• YOUR ASSIGNMENT: The data below holds a line containing "If we look at" and a line containing "## Package Registries"; please quote exactly those two lines and every line between them, and nothing else.

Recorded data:
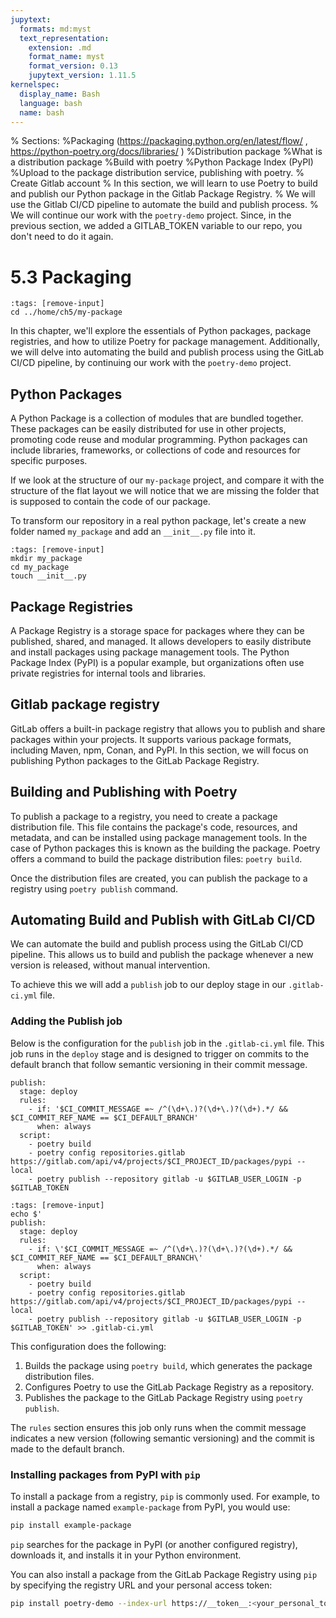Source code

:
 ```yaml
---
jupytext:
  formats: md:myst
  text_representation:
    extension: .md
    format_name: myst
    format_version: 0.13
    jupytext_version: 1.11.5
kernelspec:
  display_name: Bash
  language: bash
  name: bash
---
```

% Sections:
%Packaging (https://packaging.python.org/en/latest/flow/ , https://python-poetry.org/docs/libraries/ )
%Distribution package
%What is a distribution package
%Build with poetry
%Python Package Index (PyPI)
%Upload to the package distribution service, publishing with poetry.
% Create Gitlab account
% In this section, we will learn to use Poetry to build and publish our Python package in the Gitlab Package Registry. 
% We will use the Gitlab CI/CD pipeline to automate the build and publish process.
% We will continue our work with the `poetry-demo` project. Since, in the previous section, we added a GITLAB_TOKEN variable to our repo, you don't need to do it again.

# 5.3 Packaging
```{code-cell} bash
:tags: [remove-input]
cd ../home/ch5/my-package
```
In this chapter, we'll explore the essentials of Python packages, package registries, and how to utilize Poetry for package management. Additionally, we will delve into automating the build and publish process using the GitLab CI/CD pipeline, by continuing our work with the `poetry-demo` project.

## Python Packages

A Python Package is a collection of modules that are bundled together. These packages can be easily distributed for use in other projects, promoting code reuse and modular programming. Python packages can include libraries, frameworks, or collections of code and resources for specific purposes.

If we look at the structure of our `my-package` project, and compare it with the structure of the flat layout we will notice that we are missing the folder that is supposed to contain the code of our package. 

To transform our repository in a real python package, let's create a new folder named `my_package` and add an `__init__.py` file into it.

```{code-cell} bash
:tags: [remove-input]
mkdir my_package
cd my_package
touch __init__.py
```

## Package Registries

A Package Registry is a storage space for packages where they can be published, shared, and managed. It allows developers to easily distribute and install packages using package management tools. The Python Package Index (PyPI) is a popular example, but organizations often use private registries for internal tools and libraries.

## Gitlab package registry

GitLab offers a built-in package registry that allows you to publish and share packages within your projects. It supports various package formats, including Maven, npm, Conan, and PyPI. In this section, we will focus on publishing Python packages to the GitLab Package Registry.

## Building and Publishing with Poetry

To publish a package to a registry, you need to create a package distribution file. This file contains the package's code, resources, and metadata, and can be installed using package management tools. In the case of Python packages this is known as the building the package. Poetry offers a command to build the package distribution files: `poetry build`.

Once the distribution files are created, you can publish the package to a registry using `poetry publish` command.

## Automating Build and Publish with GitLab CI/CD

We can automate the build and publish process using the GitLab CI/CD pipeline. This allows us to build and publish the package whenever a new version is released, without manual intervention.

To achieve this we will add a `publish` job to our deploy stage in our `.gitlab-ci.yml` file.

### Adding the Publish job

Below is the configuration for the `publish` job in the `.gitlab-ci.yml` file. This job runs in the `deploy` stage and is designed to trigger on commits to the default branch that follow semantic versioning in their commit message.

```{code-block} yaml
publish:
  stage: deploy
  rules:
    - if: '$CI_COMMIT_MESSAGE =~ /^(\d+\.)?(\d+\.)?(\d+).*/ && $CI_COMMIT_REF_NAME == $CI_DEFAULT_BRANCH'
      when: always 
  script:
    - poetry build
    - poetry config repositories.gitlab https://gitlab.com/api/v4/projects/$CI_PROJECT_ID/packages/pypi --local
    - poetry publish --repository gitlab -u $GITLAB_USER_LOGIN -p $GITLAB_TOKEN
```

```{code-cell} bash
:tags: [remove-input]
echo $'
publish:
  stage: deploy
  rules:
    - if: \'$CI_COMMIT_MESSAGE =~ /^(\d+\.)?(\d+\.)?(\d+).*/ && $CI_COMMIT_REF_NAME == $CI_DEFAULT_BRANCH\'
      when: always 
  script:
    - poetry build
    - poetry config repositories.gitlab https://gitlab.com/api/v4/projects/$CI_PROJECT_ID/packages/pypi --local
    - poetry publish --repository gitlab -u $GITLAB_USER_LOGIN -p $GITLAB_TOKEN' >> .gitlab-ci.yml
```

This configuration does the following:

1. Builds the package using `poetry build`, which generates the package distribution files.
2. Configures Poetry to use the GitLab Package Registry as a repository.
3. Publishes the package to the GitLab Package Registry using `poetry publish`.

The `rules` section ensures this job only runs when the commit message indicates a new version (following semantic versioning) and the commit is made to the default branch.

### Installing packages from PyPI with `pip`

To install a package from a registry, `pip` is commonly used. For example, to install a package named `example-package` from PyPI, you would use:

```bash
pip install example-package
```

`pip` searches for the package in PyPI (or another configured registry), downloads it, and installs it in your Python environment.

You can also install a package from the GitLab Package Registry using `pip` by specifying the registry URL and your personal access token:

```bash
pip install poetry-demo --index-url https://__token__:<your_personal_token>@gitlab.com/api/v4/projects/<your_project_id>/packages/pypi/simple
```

• ANSWER FOR THIS EXERCISE:
If we look at the structure of our `my-package` project, and compare it with the structure of the flat layout we will notice that we are missing the folder that is supposed to contain the code of our package. 

To transform our repository in a real python package, let's create a new folder named `my_package` and add an `__init__.py` file into it.

```{code-cell} bash
:tags: [remove-input]
mkdir my_package
cd my_package
touch __init__.py
```

## Package Registries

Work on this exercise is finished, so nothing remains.